Recommended: CSCI 3104 (undergraduate algorithms) and APPM 3570 (applied
probability), or equivalent preparation.

Note: An adequate mathematical and programming background is mandatory. The
concepts and techniques covered in this course depend heavily on basic
statistics (distributions, Monte Carlo techniques), scientific programming,
and calculus (integration and differentiation). Students without sufficient
preparation will struggle to keep up with the lectures and assignments.
Students without proper preparation may audit the course.

**Text**

Required (available at the CU Bookstore):

1. Networks: An Introduction by M.E.J. Newman

2. Pattern Recognition and Machine Learning by C.M. Bishop.

Optional:

1. All of Statistics by L. Wasserman

2. Numerical Recipes

3. Networks, Crowds and Markets by D. Easley and J. Kleinberg

4. Error and the Growth of Experimental Knowledge by D.G. Mayo.

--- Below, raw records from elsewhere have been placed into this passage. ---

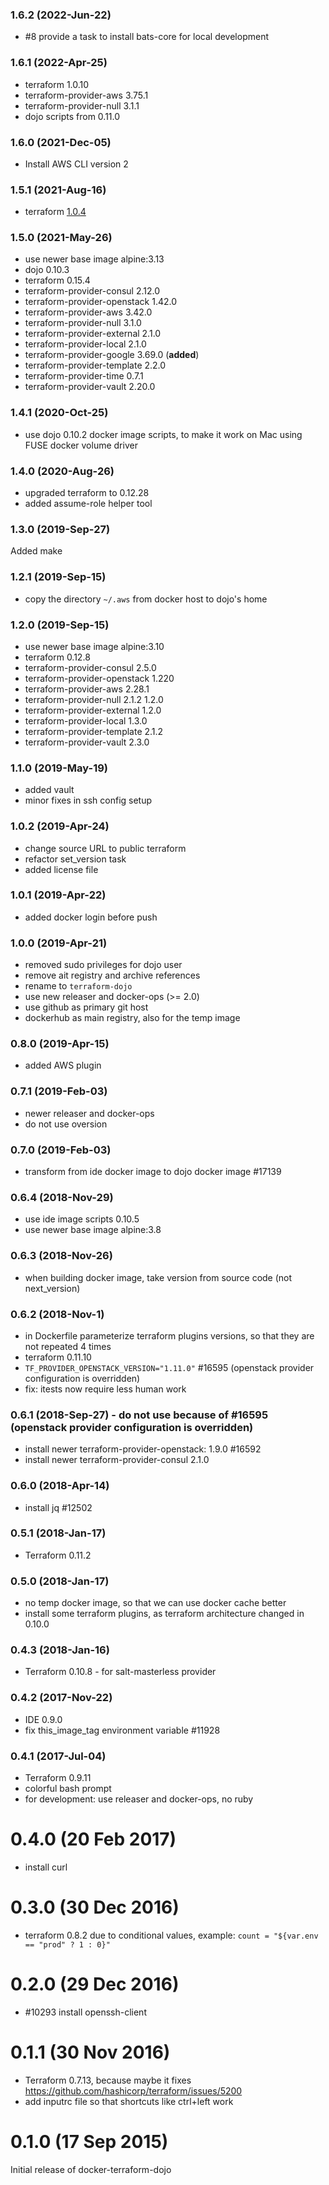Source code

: ### 1.6.2 (2022-Jun-22)

* #8 provide a task to install bats-core for local development

### 1.6.1 (2022-Apr-25)

* terraform 1.0.10
* terraform-provider-aws 3.75.1
* terraform-provider-null 3.1.1
* dojo scripts from 0.11.0

### 1.6.0 (2021-Dec-05)

* Install AWS CLI version 2

### 1.5.1 (2021-Aug-16)

* terraform [1.0.4](https://github.com/hashicorp/terraform/blob/v1.0.4/CHANGELOG.md)

### 1.5.0 (2021-May-26)

* use newer base image alpine:3.13
* dojo 0.10.3
* terraform 0.15.4
* terraform-provider-consul 2.12.0
* terraform-provider-openstack 1.42.0
* terraform-provider-aws 3.42.0
* terraform-provider-null 3.1.0
* terraform-provider-external 2.1.0
* terraform-provider-local 2.1.0
* terraform-provider-google 3.69.0 (**added**)
* terraform-provider-template 2.2.0
* terraform-provider-time 0.7.1
* terraform-provider-vault 2.20.0

### 1.4.1 (2020-Oct-25)

* use dojo 0.10.2 docker image scripts, to make it work on Mac using FUSE docker volume driver

### 1.4.0 (2020-Aug-26)
 * upgraded terraform to 0.12.28
 * added assume-role helper tool

### 1.3.0 (2019-Sep-27)
Added make

### 1.2.1 (2019-Sep-15)

 * copy the directory `~/.aws` from docker host to dojo's home

### 1.2.0 (2019-Sep-15)

 * use newer base image alpine:3.10
 * terraform 0.12.8
 * terraform-provider-consul 2.5.0
 * terraform-provider-openstack 1.220
 * terraform-provider-aws 2.28.1
 * terraform-provider-null 2.1.2 1.2.0
 * terraform-provider-external 1.2.0
 * terraform-provider-local 1.3.0
 * terraform-provider-template 2.1.2
 * terraform-provider-vault 2.3.0

### 1.1.0 (2019-May-19)
 * added vault
 * minor fixes in ssh config setup

### 1.0.2 (2019-Apr-24)

 * change source URL to public terraform
 * refactor set_version task
 * added license file

### 1.0.1 (2019-Apr-22)

 * added docker login before push

### 1.0.0 (2019-Apr-21)

 * removed sudo privileges for dojo user
 * remove ait registry and archive references
 * rename to `terraform-dojo`
 * use new releaser and docker-ops (>= 2.0)
 * use github as primary git host
 * dockerhub as main registry, also for the temp image

### 0.8.0 (2019-Apr-15)

 * added AWS plugin

### 0.7.1 (2019-Feb-03)

* newer releaser and docker-ops
* do not use oversion

### 0.7.0 (2019-Feb-03)

* transform from ide docker image to dojo docker image #17139

### 0.6.4 (2018-Nov-29)

* use ide image scripts 0.10.5
* use newer base image alpine:3.8

### 0.6.3 (2018-Nov-26)

* when building docker image, take version from source code (not next_version)

### 0.6.2 (2018-Nov-1)

* in Dockerfile parameterize terraform plugins versions, so that they are not
 repeated 4 times
* terraform 0.11.10
* `TF_PROVIDER_OPENSTACK_VERSION="1.11.0"` #16595 (openstack provider configuration is overridden)
* fix: itests now require less human work

### 0.6.1 (2018-Sep-27) - do not use because of #16595 (openstack provider configuration is overridden)

* install newer terraform-provider-openstack: 1.9.0 #16592
* install newer terraform-provider-consul 2.1.0

### 0.6.0 (2018-Apr-14)

* install jq #12502

### 0.5.1 (2018-Jan-17)

* Terraform 0.11.2

### 0.5.0 (2018-Jan-17)

* no temp docker image, so that we can use docker cache better
* install some terraform plugins, as terraform architecture changed in 0.10.0

### 0.4.3 (2018-Jan-16)

* Terraform 0.10.8 - for salt-masterless provider

### 0.4.2 (2017-Nov-22)

* IDE 0.9.0
* fix this_image_tag environment variable #11928

### 0.4.1 (2017-Jul-04)

* Terraform 0.9.11
* colorful bash prompt
* for development: use releaser and docker-ops, no ruby

# 0.4.0 (20 Feb 2017)

* install curl

# 0.3.0 (30 Dec 2016)

* terraform 0.8.2 due to conditional values, example: `count = "${var.env == "prod" ? 1 : 0}"`

# 0.2.0 (29 Dec 2016)

* #10293 install openssh-client

# 0.1.1 (30 Nov 2016)

* Terraform 0.7.13, because maybe it fixes https://github.com/hashicorp/terraform/issues/5200
* add inputrc file so that shortcuts like ctrl+left work

# 0.1.0 (17 Sep 2015)

Initial release of docker-terraform-dojo
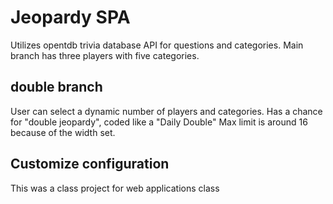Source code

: # Jeopardy SPA

Utilizes opentdb trivia database API for questions and categories.
Main branch has three players with five categories.


## double branch
User can select a dynamic number of players and categories. 
Has a chance for "double jeopardy", coded like a "Daily Double"
Max limit is around 16 because of the width set. 


## Customize configuration

This was a class project for web applications class

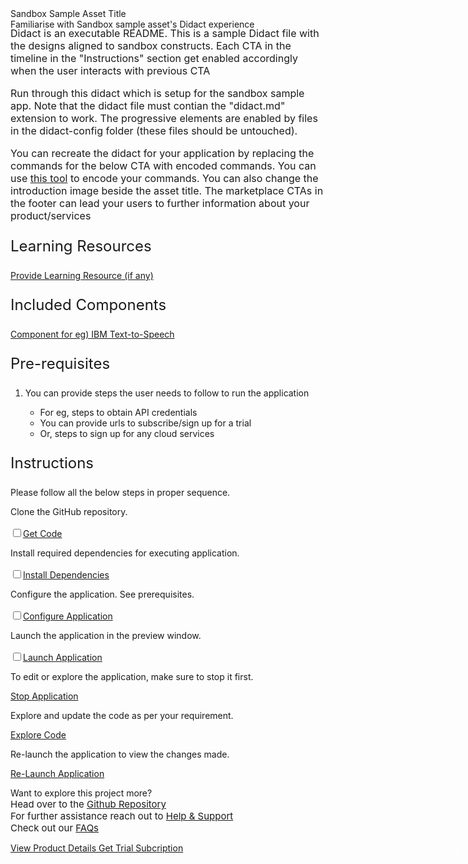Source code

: <html>
<head>
    <meta name="viewport" content="width=device-width, initial-scale=1">
    <link rel="stylesheet" href="didact-config/style.css">
    <style>
        .header{
            background-image: url('https://github.com/IBM/Developer-Playground/blob/master/didact/images/banner-image.jpg?raw=true');
        }
    </style>
</head>
<body>
    <div style="margin-top:2rem"></div>
    <div class="header">
        <div class="right-content">
            <div class="apptitle">
                Sandbox Sample Asset Title
            </div>
            <div class="subheading">
                Familiarise with Sandbox sample asset's Didact experience
            </div>
        </div>
    </div>
    <div class="section" style="font-size:16px; margin-top:-1.25rem">
        <p>Didact is an executable README. This is a sample Didact file with the designs aligned to sandbox constructs. Each CTA in the timeline in the "Instructions" section get enabled accordingly when the user interacts with previous CTA</p>
        <p>Run through this didact which is setup for the sandbox sample app. Note that the didact file must contian the "didact.md" extension to work. The progressive elements are enabled by files in the didact-config folder (these files should be untouched). </p>
        <p> You can recreate the didact for your application by replacing the commands for the below CTA with encoded commands. You can use <a href="https://www.urlencoder.org/">this tool</a> to encode your commands. You can also change the introduction image beside the asset title. The marketplace CTAs in the footer can lead your users to further information about your product/services </p>
    </div>
    <div class="section">
        <p style="font-size:24px">Learning Resources</p>
        <div>
            <a href="https://developer.ibm.com/sandbox">Provide Learning Resource (if any)</a></br>
        </div>
    </div>
    <div class="section">
        <p style="font-size:24px">Included Components</p>
        <div>
            <p><a href="https://developer.ibm.com/sandbox">Component for eg) IBM Text-to-Speech</a></p>
        </div>
    </div>
    <div class="section">
        <p style="font-size:24px">Pre-requisites</p>
        <div>
            <ol>
                <li>You can provide steps the user needs to follow to run the application</li>
                <ul>
                    <li>For eg, steps to obtain API credentials</li>
                    <li>You can provide urls to subscribe/sign up for a trial</li>
                    <li>Or, steps to sign up for any cloud services</li>
                </ul>
            </ol>
        </div>
    </div>
    <div class="section">
        <p style="font-size:24px">Instructions</p>
        <p>Please follow all the below steps in proper sequence.</p>
    </div>
    <div class="timeline-container">
        <div class="timeline step git-clone">
            <div class="content">
                <p>Clone the GitHub repository.</p>
            </div>
            <input type="checkbox"><a id="step" class="button is-dark is-medium" title="Get the Code"
                href="didact://?commandId=vscode.didact.sendNamedTerminalAString&text=sample$$git%20clone%20https://github.com/aishwaryapradeep01/sandbox-boilerplate.git"
                target="_blank"><span>Get Code</span></a>
            <span class="dot"><svg fill="white" id="icon" xmlns="http://www.w3.org/2000/svg" width="18" height="18"
                    viewBox="0 0 32 32">
                    <defs>
                        <style>
                            .cls-1 {
                                fill: none;
                            }
                        </style>
                    </defs>
                    <polygon points="14 21.414 9 16.413 10.413 15 14 18.586 21.585 11 23 12.415 14 21.414" />
                    <path d="M16,2A14,14,0,1,0,30,16,14,14,0,0,0,16,2Zm0,26A12,12,0,1,1,28,16,12,12,0,0,1,16,28Z" />
                    <rect id="_Transparent_Rectangle_" data-name="&lt;Transparent Rectangle&gt;" class="cls-1"
                        width="32" height="32" />
                </svg></span>
        </div>
        <div class="timeline step install-dependencies">
            <div class="content">
                <p>Install required dependencies for executing application.</p>
            </div>
            <input type="checkbox"><a id="step" class="button is-dark is-medium" title="Build the Application"
                href="didact://?commandId=vscode.didact.sendNamedTerminalAString&text=sample$$cd%20sandbox-boilerplate/sandbox-sampleapp%20%26%26%20npm%20install"
                target="_blank"><span>Install Dependencies</span></a>
            <span class="dot"><svg fill="white" id="icon" xmlns="http://www.w3.org/2000/svg" width="18" height="18"
                    viewBox="0 0 32 32">
                    <defs>
                        <style>
                            .cls-1 {
                                fill: none;
                            }
                        </style>
                    </defs>
                    <polygon points="14 21.414 9 16.413 10.413 15 14 18.586 21.585 11 23 12.415 14 21.414" />
                    <path d="M16,2A14,14,0,1,0,30,16,14,14,0,0,0,16,2Zm0,26A12,12,0,1,1,28,16,12,12,0,0,1,16,28Z" />
                    <rect id="_Transparent_Rectangle_" data-name="&lt;Transparent Rectangle&gt;" class="cls-1"
                        width="32" height="32" />
                </svg></span>
        </div>
        <div class="timeline step configure-application">
            <div class="content">
                <p>Configure the application. See prerequisites.</p>
            </div>
            <input type="checkbox"><a id="step" class="button is-dark is-medium" title="Open the File"
                href="didact://?commandId=vscode.open&projectFilePath=sandbox-boilerplate/sandbox-sampleapp/.env"
                target="_blank"><span>Configure Application</span></a>
            <span class="dot"><svg fill="white" id="icon" xmlns="http://www.w3.org/2000/svg" width="18" height="18"
                    viewBox="0 0 32 32">
                    <defs>
                        <style>
                            .cls-1 {
                                fill: none;
                            }
                        </style>
                    </defs>
                    <polygon points="14 21.414 9 16.413 10.413 15 14 18.586 21.585 11 23 12.415 14 21.414" />
                    <path d="M16,2A14,14,0,1,0,30,16,14,14,0,0,0,16,2Zm0,26A12,12,0,1,1,28,16,12,12,0,0,1,16,28Z" />
                    <rect id="_Transparent_Rectangle_" data-name="&lt;Transparent Rectangle&gt;" class="cls-1"
                        width="32" height="32" />
                </svg></span>
        </div>
        <div class="timeline step launch-application">
            <div class="content">
                <p>Launch the application in the preview window.</p>
            </div>
            <input type="checkbox"><a id="step" class="button is-dark is-medium" title="Launch the Application"
                href="didact://?commandId=vscode.didact.sendNamedTerminalAString&text=sample$$npm%20run%20server"
                target="_blank"><span>Launch Application</span></a>
            <span class="dot"><svg fill="white" id="icon" xmlns="http://www.w3.org/2000/svg" width="18" height="18"
                    viewBox="0 0 32 32">
                    <defs>
                        <style>
                            .cls-1 {
                                fill: none;
                            }
                        </style>
                    </defs>
                    <polygon points="14 21.414 9 16.413 10.413 15 14 18.586 21.585 11 23 12.415 14 21.414" />
                    <path d="M16,2A14,14,0,1,0,30,16,14,14,0,0,0,16,2Zm0,26A12,12,0,1,1,28,16,12,12,0,0,1,16,28Z" />
                    <rect id="_Transparent_Rectangle_" data-name="&lt;Transparent Rectangle&gt;" class="cls-1"
                        width="32" height="32" />
                </svg></span>
        </div>
    </div>
        <div class="footer">
            <div class="footer-cta">
            <div class="footer-step stop-application" style="background:transparent">
                <p>To edit or explore the application, make sure to stop it first.</p>
                <a class="button is-dark is-medium" title="Stop Application"
                    href="didact://?commandId=vscode.didact.sendNamedTerminalCtrlC&text=sample">Stop Application</a>
            </div>
             <div class="footer-step explore-application" style="background:transparent">
                <p class="afterbutton">Explore and update the code as per your requirement.</p>
                <a class="button is-dark is-medium" title="Explore the Code"
                    href="didact://?commandId=vscode.open&projectFilePath=sandbox-boilerplate/sandbox-sampleapp/src/App.js">Explore
                    Code</a>
            </div>
             <div class="footer-step re-launch-application" style="background:transparent">
                <p class="afterbutton ">Re-launch the application to view the changes made.</p>
                <a class="button is-dark is-medium" title="Re-Launch the Application"
                    href="didact://?commandId=vscode.didact.sendNamedTerminalAString&text=sample$$rm%20-rf%20build%20%26%26%20npm%20run%20build%20%26%26%20npm%20run%20server">Re-Launch
                    Application</a>
            </div>
            </div>
            <div class="image-div">
                <p class="image-content">Want to explore this project more?
                    <span style="font-size:15px;margin-top:0px;display:block;">Head over to the <a
                            href="https://github.com/aishwaryapradeep01/sandbox-boilerplate/tree/main/sandbox-sampleapp" target="_blank">Github
                            Repository</a></span>
                    <span style="font-size:15px;margin-top:0px;display:block;">For further assistance reach out to <a
                            href="https://github.com/IBM/Technology-Sandbox-Support/issues/new/choose" target="_blank">
                            Help &
                            Support</a></span>
                    <span style="font-size:15px;margin-top:0px;display:block;">Check out our <a
                            href="https://ibm.github.io/Technology-Sandbox-Support/" target="_blank">FAQs</a></span>
                </p>
                <div class="image-btn">
                    <a class="image-link"
                        href="#"
                        target="_blank">
                        View Product Details
                        <span>
                            <svg style="position: absolute; right: 10px;" fill="#ffffff" focusable="false"
                                preserveAspectRatio="xMidYMid meet" xmlns="http://www.w3.org/2000/  svg" width="25"
                                height="25" viewBox="0 0 32 32" aria-hidden="true">
                                <path d="M18 6L16.6 7.4 24.1 15 3 15 3 17 24.1 17 16.6 24.6 18 26 28 16z"></path>
                                <title>Arrow right</title>
                            </svg>
                        </span>
                    </a>
                    <a class="image-link"
                        href="#"
                        target="_blank">
                        Get Trial Subcription
                        <span>
                            <svg style="position: absolute; right: 10px;" fill="#ffffff" focusable="false"
                                preserveAspectRatio="xMidYMid meet" xmlns="http://www.w3.org/2000/  svg" width="25"
                                height="25" viewBox="0 0 32 32" aria-hidden="true">
                                <path d="M18 6L16.6 7.4 24.1 15 3 15 3 17 24.1 17 16.6 24.6 18 26 28 16z"></path>
                                <title>Arrow right</title>
                            </svg>
                        </span>
                    </a>
                    <a class="image-link no-hover"></a>
                </div>
            </div>
        </div>
</body>
<script src="didact-config/progressive.js"></script>
</html>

**Course work and grading**

Attendance to the lectures is required.

Most of the class will be standard graduate-style lectures by the instructor.
These will be supplemented by guest lectures on special or advanced topics,
and class discussions of selected papers drawn from the networks literature.
Problem sets will develop and extend topics presented in class, and will
introduce additional topics not covered in class. Performance on the problem
sets will be the major component of evaluation. There are no written
examinations in the course, and thus students are expected to spend serious
quality time on the problem sets. Additional details are given in the syllabus.

*Problem sets*: There will be 6 problem sets. Each will include some
mathematical and some computational problems. Problem sets will be due roughly
every two weeks. Programming components of the problem sets may be completed
in any reasonable imperative language, and students are not expected to code
everything from scratch (using available network libraries is okay).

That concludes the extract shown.